Martin Scorsese’s film about Bob Dylan, No Direction Home, brought back a lot of memories. Packed with commentary by Liam Clancy, Allen Ginsberg, Joan Baez, Dave Van Ronk, Peter Yarrow, and others, it sucked me right back to my late teen years. I was raised by extreme right-wing evangelicals. I didn’t fit in, and those years seethed with bitter conflict.
I was 16 the first time I heard Bob Dylan. One of my chores was ironing, and I was listening to KSAY 1010, a country music station, while I slaved away at the ironing board. (Does anybody iron pillow cases anymore?) I liked Marty Robbins, Johnny Horton, and Johnny Cash. Then Bob Dylan came on, singing “Blowin’ in the Wind.” I had never heard anything like it. The lyrics left me stunned. It was the anthem of our time. I don’t think they played him very many more times on the country music station, but I was never the same after that. Someone had just given voice to my own forbidden feelings about segregation and war.
Looking back, I have trouble understanding the extreme reaction some people had to Dylan’s going electric; I liked the evolution of his music just fine. It didn’t hurt that the musicians who backed him up were the people who would later become “The Band.”
Some people said he sounded awful. They made fun of his voice. But my best friend Roz and I played the records over and over on our cheap little record players. We painstakingly wrote down the lyrics and memorized them like scripture. My high school English teacher, Lloyd Baskerville, was determined to discover what this was about–why the kids admired Dylan so much while the “adults” despised him, so he got the records and spent an evening listening to them. He was amazed. He spent a whole English class quoting lyrics (“pure poetry”) and talking about them.
Those songs got me through the difficult transition of breaking away from my racist, McCarthyist parents with their threats of hellfire and making my own imperfect way in the world. His lyrics are “evergreen.” Most of them could have been written in 2010.

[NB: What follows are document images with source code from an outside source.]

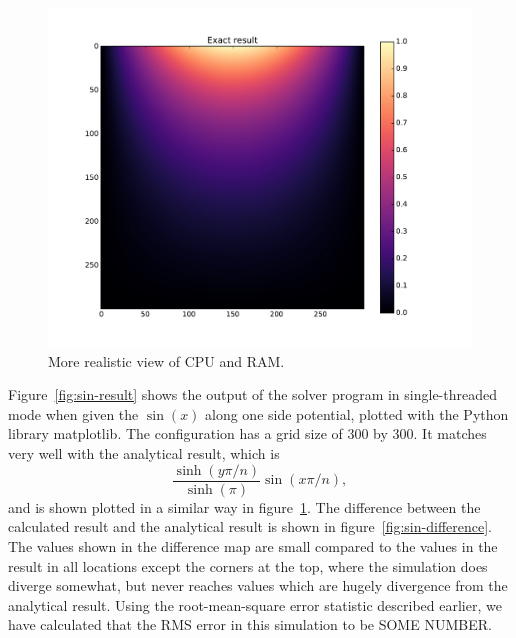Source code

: 	\begin{figure}[h]
	\centering
	\includegraphics[width=1.1\linewidth]{sin300_exact.pdf}
	\caption{More realistic view of CPU and RAM.}
	\label{fig:sin-analytic}
	\end{figure}

Figure~\ref{fig:sin-result} shows the output of the solver program in single-threaded mode when given the $\sin(x)$ along one side
potential, plotted with the Python library matplotlib. The configuration has a grid size of 300 by 300. It matches very well with the analytical result, which
is
$$\frac{\sinh(y \pi / n)}{\sinh(\pi)} \sin(x \pi / n),$$
and is shown plotted in a similar way in figure~\ref{fig:sin-analytic}. The difference between the calculated result and the
analytical result is shown in figure~\ref{fig:sin-difference}. The values shown in the difference map are small compared
to the values in the result in all locations except the corners at the top, where the simulation does diverge somewhat, 
but never reaches values which are hugely divergence from the analytical result. Using the root-mean-square error statistic
described earlier, we have calculated that the RMS error in this simulation to be SOME NUMBER.


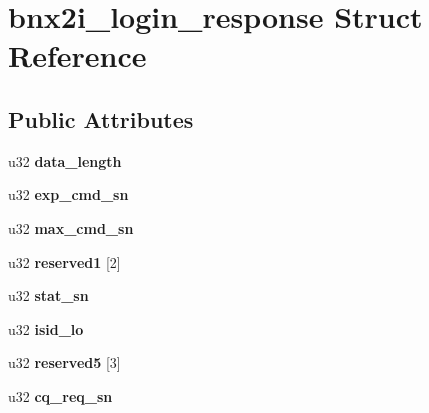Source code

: \hypertarget{structbnx2i__login__response}{
\section{bnx2i\_\-login\_\-response Struct Reference}
\label{structbnx2i__login__response}
}
\subsection*{Public Attributes}
\begin{DoxyCompactItemize}
\item 
\hypertarget{structbnx2i__login__response_a4c7821fd476d5bace0b53f6f347e96fd}{
u32 {\bfseries data\_\-length}}
\label{structbnx2i__login__response_a4c7821fd476d5bace0b53f6f347e96fd}

\item 
\hypertarget{structbnx2i__login__response_a126b3526c1fd929f050b2a911b21291b}{
u32 {\bfseries exp\_\-cmd\_\-sn}}
\label{structbnx2i__login__response_a126b3526c1fd929f050b2a911b21291b}

\item 
\hypertarget{structbnx2i__login__response_a22e94f081598256d384c7bacf6edd9fe}{
u32 {\bfseries max\_\-cmd\_\-sn}}
\label{structbnx2i__login__response_a22e94f081598256d384c7bacf6edd9fe}

\item 
\hypertarget{structbnx2i__login__response_a8119f298d29c4464e81a5cbcc1401a98}{
u32 {\bfseries reserved1} \mbox{[}2\mbox{]}}
\label{structbnx2i__login__response_a8119f298d29c4464e81a5cbcc1401a98}

\item 
\hypertarget{structbnx2i__login__response_a690309dc3759c602d751c31180219c9e}{
u32 {\bfseries stat\_\-sn}}
\label{structbnx2i__login__response_a690309dc3759c602d751c31180219c9e}

\item 
\hypertarget{structbnx2i__login__response_acb3ef486a8a42b7d3e1af2f22c6b669a}{
u32 {\bfseries isid\_\-lo}}
\label{structbnx2i__login__response_acb3ef486a8a42b7d3e1af2f22c6b669a}

\item 
\hypertarget{structbnx2i__login__response_a4432cd2b45c8e449a1bad331b5bd282f}{
u32 {\bfseries reserved5} \mbox{[}3\mbox{]}}
\label{structbnx2i__login__response_a4432cd2b45c8e449a1bad331b5bd282f}

\item 
\hypertarget{structbnx2i__login__response_a0e899c09abbcd3b08ec6a9c70e212a01}{
u32 {\bfseries cq\_\-req\_\-sn}}
\label{structbnx2i__login__response_a0e899c09abbcd3b08ec6a9c70e212a01}

\end{DoxyCompactItemize}


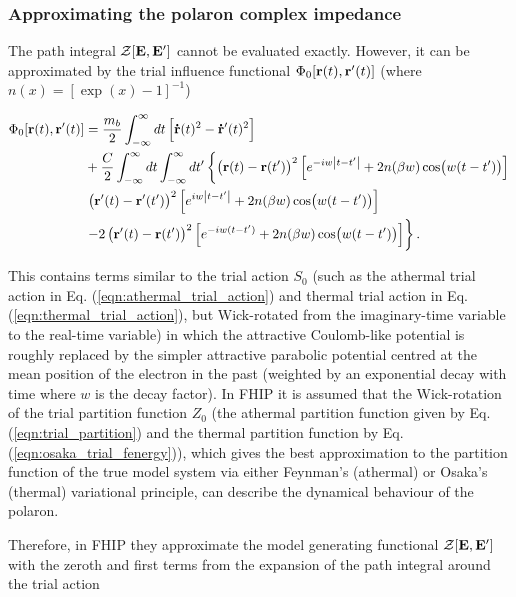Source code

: \subsubsection{Approximating the polaron complex impedance}

The path integral $\mathcal{Z}[\vb{E}, \vb{E'}]$ cannot be evaluated exactly. However, it can be approximated by the trial influence functional $\Phi_0[\vb{r}(t), \vb{r'}(t)]$ (where $n(x) = [\exp(x) - 1]^{-1}$)

\begin{equation}
    \begin{aligned}
    \Phi_0[\vb{r}(t), \vb{r'}(t)] &= \frac{m_b}{2} \int^{\infty}_{-\infty} dt  \left[ \vb{\dot{r}}(t)^2 - \vb{\dot{r}'}(t)^2 \right] \\
    &+ \frac{C}{2} \int^{\infty}_{-\infty} dt \int^{\infty}_{-\infty} dt' \left\{  \left(\vb{r}(t) - \vb{r}(t')\right)^2\left[e^{-iw\abs{t-t'}} + 2n(\beta w) \cos(w(t-t')) \right] \right. \\
    &\left. \left(\vb{r'}(t) - \vb{r'}(t')\right)^2\left[e^{iw\abs{t-t'}} + 2n(\beta w) \cos(w(t-t')) \right]  \right. \\
    &\left. - 2 \left(\vb{r'}(t) - \vb{r}(t')\right)^2\left[e^{-iw(t-t')} + 2n(\beta w) \cos(w(t-t')) \right] \right\}.
    \end{aligned}
\end{equation}

This contains terms similar to the trial action $S_0$ (such as the athermal trial action in Eq. (\ref{eqn:athermal_trial_action}) and thermal trial action in Eq. (\ref{eqn:thermal_trial_action}), but Wick-rotated from the imaginary-time variable to the real-time variable) in which the attractive Coulomb-like potential is roughly replaced by the simpler attractive parabolic potential centred at the mean position of the electron in the past (weighted by an exponential decay with time where $w$ is the decay factor). In FHIP it is assumed that the Wick-rotation of the trial partition function $Z_0$ (the athermal partition function given by Eq. (\ref{eqn:trial_partition}) and the thermal partition function by Eq. (\ref{eqn:osaka_trial_fenergy})), which gives the best approximation to the partition function of the true model system via either Feynman's (athermal) or Osaka's (thermal) variational principle, can describe the dynamical behaviour of the polaron. 

Therefore, in FHIP they approximate the model generating functional $\mathcal{Z[\vb{E}, \vb{E'}]}$ with the zeroth and first terms from the expansion of the path integral around the trial action

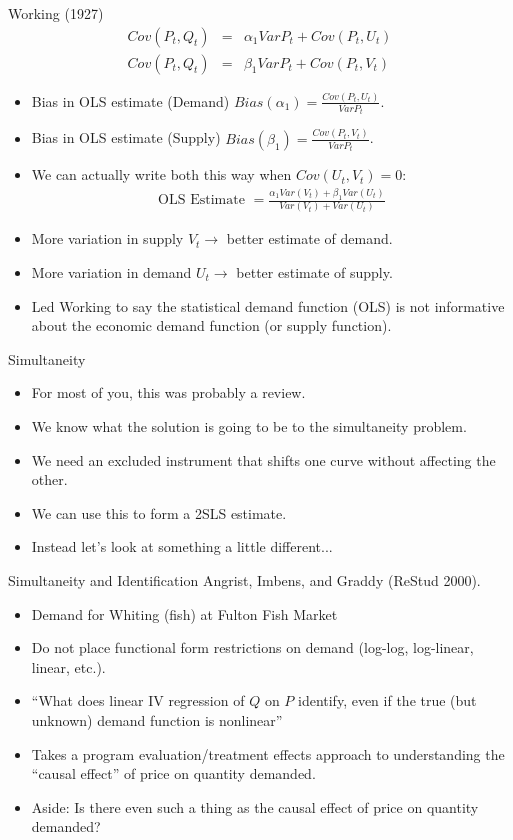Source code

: \documentclass[xcolor=pdftex,dvipsnames,table,mathserif]{beamer}
\begin{document}
\begin{frame}{Working (1927)}
\begin{eqnarray*}
Cov(P_t, Q_t) &=& \alpha_1 Var P_t + Cov (P_t,U_t)\\
Cov(P_t, Q_t) &=& \beta_1 Var P_t + Cov (P_t,V_t)
\end{eqnarray*}
\begin{itemize}
\item Bias in OLS estimate (Demand) $Bias(\alpha_1) = \frac{Cov(P_t,U_t)}{Var P_t}$.
\item Bias in OLS estimate (Supply) $Bias(\beta_1) = \frac{Cov(P_t,V_t)}{Var P_t}$.
\item We can actually write both this way when $Cov(U_t,V_t) = 0$:
\begin{eqnarray*}
\text{OLS Estimate }= \frac{\alpha_1 Var(V_t) + \beta_1 Var (U_t)}{Var (V_t) + Var (U_t)}
\end{eqnarray*}
\item More variation in supply $V_t \rightarrow$ better estimate of demand.
\item More variation in demand $U_t \rightarrow$ better estimate of supply.
\item Led Working to say the \alert{statistical demand function} (OLS) is not informative about the economic demand function (or supply function).
\end{itemize}
\end{frame}

\begin{frame}{Simultaneity}
\begin{itemize}
\item For most of you, this was probably a review.
\item We know what the solution is going to be to the simultaneity problem.
\item We need an \alert{excluded instrument} that shifts one curve without affecting the other.
\item We can use this to form a 2SLS estimate.
\item Instead let's look at something a little different...
\end{itemize}
\end{frame}


\begin{frame}{Simultaneity and Identification}
Angrist, Imbens, and Graddy (ReStud 2000).
\begin{itemize}
\item Demand for Whiting (fish) at Fulton Fish Market
\item Do not place functional form restrictions on demand (log-log, log-linear, linear, etc.).
\item ``What does linear IV regression of $Q$ on $P$ identify, even if the true (but unknown) demand function is nonlinear''
\item Takes a program evaluation/treatment effects approach to understanding the ``causal effect'' of price on quantity demanded.
\item Aside: Is there even such a thing as the causal effect of price on quantity demanded?
\end{itemize}
\end{frame}
\end{document}
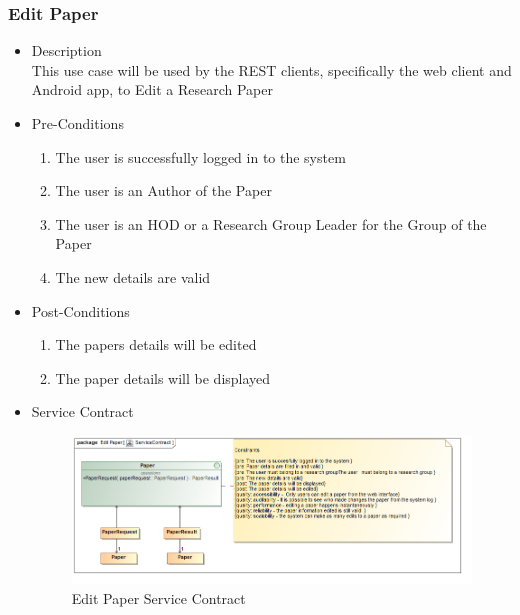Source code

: \documentclass[a4paper,10pt]{article}
\begin{document}
\subsubsection{Edit Paper}
	\begin{itemize}
		\item Description\\
			This use case will be used by the REST clients, specifically the web client and Android app, to Edit a Research Paper
		\item Pre-Conditions
			\begin{enumerate}
				\item The user is successfully logged in to the system
				\item The user is an Author of the Paper
				\item The user is an HOD or a Research Group Leader for the Group of the Paper
				\item The new details are valid
			\end{enumerate}
		\item Post-Conditions
			\begin{enumerate}
				\item The papers details will be edited
				\item The paper details will be displayed
						
			\end{enumerate}
		\item Service Contract
			\begin{figure}[H]
				\includegraphics[scale=0.5]{EditPaperServiceContract}
				\caption{Edit Paper Service Contract}
			\end{figure}



	\end{itemize}
\end{document}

Down in Pebble Beach, California, there’s an elite private high school that has its own radio station. When I worked in Salinas, I would sometimes listen to it on the drive home; some of those kids had excellent musical taste. One night, a girl deejay was playing old Bob Dylan songs from my own high school days: “Chimes of Freedom,” “Hard Rain,” and “It’s All Right Ma.” She said she’d just discovered these songs. “They’re way old, but listen to the lyrics. They are totally awesome, could have been written today.” I grinned all the way home.